Periodic Reporting for period 1 - PLICO (Plant lipidome remodelling during cold acclimation)

Reporting period: 2016-01-15 to 2018-01-14

Freezing or extremely low temperature constitutes a key factor influencing plant growth, development and crop productivity. Since plants lack systems to maintain temperature homeostasis, they have evolved a mechanism to enhance tolerance to freezing (cold acclimation) that involves an array of physiological and biochemical modifications. A key aspect of the cold acclimation process is the biosynthesis and delivery mechanisms of the newly synthesized lipid species towards the appropriate subcellular membranes. Previous studies in Prof Botella´ s lab (host research group) have shown that the Arabidopsis AtSYT1 (Synaptotagmin 1) protein is an ER-PM (endoplasmic reticulum – plasma membrane) tether component essential for plasma membrane stability (Perez-Sancho et al. (2015) Plant Physiol. 168, 132–143). AtSYT1 belongs to a five-member family in Arabidopsis and AtSYT3 is also a phospholipid binding member of this family. Later studies have also shown that AtSYT1 and their homolog protein AtSYT3 have a role in cold-acclimated freezing tolerance. The research objective of this Marie Curie fellowship was to determine the role that AtSYT1 and AtSYT3 have on lipid homeostasis related to cold acclimation and freezing tolerance at the cellular level, using a combination of mutant analysis, cellular biology, lipidomics and biochemical approaches. Research into the response of the plant lipidome during periods of cold stress is a relatively recent area of work. Thus, this project´s findings could have future applications since freezing temperatures are limiting the geographical locations for growing crop plants and periodically account for significant losses in plant productivity in Europe.
The research objective of this fellowship was to determine the role that AtSYT1 (Arabidopsis Synaptotagmin 1) and AtSYT3 (Arabidopsis Synaptotagmin 3) have on lipid homeostasis related to cold acclimation and freezing tolerance at the cellular level in Arabidopsis thaliana plants. Scientifically, this project has reached the proposed objectives, being the main findings:

-The identification of the role of that AtSYT1 and AtSYT3 have in freezing tolerance and non-vesicular phospholipid transfer
-The identification of specific lipids interacting with AtSYT3 in vitro and in vivo
-The identification of AtSYT1 interactors related with its functional role
-The characterisation of interaction of AtSYT1 with candidate ER-PM tethers

Additionally, this project has also been very active at communication, dissemination and public engagement. The researcher has participated in two international scientific conferences, one international EMBO course and she has presented this project to the general public and secondary school students in several occasions every year.
PLICO project have had a major impact on the scientific understanding of the roles of AtSYT1 and AtSYT3 in freezing tolerance and cold acclimation. In plants, the mechanism of action both in sensing low temperature and altering transcription and lipid turnover is not well-known yet and further research must focus on the specific role of proteins (including transcription factors) involved in lipid homeostasis during cold stress.

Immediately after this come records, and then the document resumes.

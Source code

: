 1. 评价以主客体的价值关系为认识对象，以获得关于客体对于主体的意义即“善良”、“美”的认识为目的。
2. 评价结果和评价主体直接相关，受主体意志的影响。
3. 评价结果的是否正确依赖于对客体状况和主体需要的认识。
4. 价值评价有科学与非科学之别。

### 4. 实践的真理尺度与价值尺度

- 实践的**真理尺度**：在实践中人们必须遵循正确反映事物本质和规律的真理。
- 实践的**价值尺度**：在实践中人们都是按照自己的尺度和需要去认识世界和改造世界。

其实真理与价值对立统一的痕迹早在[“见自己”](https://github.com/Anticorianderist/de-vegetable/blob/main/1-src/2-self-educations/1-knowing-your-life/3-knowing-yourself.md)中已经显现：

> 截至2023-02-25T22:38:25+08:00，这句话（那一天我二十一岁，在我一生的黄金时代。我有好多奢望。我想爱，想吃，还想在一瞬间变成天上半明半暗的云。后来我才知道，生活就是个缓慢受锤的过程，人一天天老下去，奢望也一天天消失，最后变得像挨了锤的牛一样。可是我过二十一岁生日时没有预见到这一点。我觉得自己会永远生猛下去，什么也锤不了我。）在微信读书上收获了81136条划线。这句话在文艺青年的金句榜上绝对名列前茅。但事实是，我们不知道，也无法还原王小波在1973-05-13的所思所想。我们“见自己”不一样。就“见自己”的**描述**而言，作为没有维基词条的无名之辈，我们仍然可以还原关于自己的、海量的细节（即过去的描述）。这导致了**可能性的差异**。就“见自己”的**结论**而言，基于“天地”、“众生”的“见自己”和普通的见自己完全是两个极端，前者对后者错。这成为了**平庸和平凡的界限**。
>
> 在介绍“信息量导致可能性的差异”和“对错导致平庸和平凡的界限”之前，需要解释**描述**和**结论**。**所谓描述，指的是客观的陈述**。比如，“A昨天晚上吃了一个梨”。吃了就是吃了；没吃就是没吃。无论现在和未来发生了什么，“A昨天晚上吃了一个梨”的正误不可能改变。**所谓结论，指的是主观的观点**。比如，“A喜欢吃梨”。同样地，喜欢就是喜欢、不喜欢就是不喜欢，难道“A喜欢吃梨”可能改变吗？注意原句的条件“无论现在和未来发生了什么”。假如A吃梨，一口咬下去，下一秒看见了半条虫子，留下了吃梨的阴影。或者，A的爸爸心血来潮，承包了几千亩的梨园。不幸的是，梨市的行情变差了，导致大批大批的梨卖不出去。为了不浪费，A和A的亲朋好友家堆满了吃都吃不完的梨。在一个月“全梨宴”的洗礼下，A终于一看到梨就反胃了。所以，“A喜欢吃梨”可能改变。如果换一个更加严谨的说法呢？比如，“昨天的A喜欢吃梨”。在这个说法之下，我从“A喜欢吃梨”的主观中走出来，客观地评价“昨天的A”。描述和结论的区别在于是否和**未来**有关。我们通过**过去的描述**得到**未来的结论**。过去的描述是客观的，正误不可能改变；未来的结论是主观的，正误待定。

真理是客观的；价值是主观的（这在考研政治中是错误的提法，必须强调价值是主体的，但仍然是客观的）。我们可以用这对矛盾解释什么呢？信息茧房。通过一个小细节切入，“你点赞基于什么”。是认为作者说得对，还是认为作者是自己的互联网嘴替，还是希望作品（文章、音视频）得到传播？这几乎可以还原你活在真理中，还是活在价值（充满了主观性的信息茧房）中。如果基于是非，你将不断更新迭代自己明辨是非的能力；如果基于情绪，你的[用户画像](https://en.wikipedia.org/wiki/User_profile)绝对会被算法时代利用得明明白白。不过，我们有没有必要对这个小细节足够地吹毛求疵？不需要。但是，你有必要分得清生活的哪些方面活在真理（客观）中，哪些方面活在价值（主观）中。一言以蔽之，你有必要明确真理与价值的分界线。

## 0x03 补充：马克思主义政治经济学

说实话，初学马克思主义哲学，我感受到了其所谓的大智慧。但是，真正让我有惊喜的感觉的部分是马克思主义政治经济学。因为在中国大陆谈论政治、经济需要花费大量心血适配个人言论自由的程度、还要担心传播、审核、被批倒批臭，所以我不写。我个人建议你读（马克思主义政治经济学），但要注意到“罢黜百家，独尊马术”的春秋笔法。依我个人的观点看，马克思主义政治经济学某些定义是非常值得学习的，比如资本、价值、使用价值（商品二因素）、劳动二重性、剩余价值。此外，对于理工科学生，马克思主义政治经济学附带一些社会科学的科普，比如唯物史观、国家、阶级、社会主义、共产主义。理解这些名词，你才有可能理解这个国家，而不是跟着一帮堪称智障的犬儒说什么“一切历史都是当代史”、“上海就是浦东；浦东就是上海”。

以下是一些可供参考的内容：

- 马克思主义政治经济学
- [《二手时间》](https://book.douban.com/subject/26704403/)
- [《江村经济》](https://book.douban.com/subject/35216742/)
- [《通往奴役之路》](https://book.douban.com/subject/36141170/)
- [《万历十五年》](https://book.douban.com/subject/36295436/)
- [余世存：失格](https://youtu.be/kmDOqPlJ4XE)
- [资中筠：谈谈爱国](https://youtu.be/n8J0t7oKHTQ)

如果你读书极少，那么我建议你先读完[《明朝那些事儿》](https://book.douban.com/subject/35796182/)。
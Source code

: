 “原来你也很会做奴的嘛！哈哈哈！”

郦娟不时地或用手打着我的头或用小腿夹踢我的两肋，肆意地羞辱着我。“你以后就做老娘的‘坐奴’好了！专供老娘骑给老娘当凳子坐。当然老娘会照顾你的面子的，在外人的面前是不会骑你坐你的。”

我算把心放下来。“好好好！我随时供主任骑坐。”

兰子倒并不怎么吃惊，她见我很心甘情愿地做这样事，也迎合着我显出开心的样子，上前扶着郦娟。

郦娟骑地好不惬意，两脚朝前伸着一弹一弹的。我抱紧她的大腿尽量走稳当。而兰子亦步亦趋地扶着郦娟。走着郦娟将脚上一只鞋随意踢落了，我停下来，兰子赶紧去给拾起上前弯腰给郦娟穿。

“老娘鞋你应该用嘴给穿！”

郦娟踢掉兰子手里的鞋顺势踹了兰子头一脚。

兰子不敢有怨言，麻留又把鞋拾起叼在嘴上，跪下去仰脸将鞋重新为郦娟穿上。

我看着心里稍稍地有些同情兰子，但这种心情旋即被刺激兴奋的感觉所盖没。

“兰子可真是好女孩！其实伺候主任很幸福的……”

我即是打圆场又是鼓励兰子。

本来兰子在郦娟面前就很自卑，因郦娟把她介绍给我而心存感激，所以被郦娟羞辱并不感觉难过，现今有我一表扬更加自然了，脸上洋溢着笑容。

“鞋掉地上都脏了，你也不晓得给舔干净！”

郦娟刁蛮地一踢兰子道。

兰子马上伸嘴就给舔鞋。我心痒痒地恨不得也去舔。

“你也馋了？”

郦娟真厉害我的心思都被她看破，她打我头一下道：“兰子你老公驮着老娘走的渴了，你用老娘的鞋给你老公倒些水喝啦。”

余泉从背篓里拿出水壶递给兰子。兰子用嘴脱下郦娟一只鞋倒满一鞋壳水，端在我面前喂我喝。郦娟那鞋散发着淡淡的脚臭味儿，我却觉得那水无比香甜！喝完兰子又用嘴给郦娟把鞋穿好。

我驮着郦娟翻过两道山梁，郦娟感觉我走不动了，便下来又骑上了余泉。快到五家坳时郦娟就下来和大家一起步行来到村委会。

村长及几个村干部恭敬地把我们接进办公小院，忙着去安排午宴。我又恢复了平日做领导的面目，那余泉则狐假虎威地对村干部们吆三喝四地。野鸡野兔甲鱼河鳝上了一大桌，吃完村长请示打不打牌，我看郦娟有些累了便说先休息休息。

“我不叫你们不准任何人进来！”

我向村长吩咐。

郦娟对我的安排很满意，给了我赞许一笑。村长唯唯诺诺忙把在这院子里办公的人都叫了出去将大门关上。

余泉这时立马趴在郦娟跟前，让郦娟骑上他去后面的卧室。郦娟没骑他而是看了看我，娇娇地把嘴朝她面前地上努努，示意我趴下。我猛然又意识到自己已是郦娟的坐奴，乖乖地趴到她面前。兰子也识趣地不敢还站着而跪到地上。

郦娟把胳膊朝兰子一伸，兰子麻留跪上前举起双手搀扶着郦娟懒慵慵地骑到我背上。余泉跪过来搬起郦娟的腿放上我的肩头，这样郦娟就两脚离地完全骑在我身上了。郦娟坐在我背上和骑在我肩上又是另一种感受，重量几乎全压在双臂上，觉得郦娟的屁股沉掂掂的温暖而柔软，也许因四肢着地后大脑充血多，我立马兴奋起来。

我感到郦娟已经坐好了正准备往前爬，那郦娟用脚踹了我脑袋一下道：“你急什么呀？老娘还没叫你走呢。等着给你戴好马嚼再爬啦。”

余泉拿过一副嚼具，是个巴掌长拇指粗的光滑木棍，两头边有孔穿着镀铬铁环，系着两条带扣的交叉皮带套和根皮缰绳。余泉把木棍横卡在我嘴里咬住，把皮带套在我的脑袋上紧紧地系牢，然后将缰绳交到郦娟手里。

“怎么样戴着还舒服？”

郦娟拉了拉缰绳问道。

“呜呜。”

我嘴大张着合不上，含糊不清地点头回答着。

We are just finalizing the first manuscript to be submitted in a couple of months. Because of the innovative aspects of these results, it is expected to publish these findings in one of the top scientific journals. A second manuscript is also in preparation and it is also going to be submitted in a high-impact scientific journal (peer-review, open-access).

Additionally, we have initiated several international collaborations. To be outlined, it is the strong collaboration with one of the world’s leading research groups in Plant Lipids at Rothamsted Research (UK). This project has definitely stimulated collaborative efforts that will include common grant applications in a near future.

Finally, this fellowship has broadened the researcher´s knowledge in acquiring deep expertise in confocal microscopy, protein-interaction techniques and in lipid-protein interactions. Additionally, it has allowed the transition of the researcher to senior position at the University of Malaga since she has been offered a permanent position as an independent researcher.
Model of AtSYT1 in which AtSYT1 bridges the ER and PM to transfer lipids between them.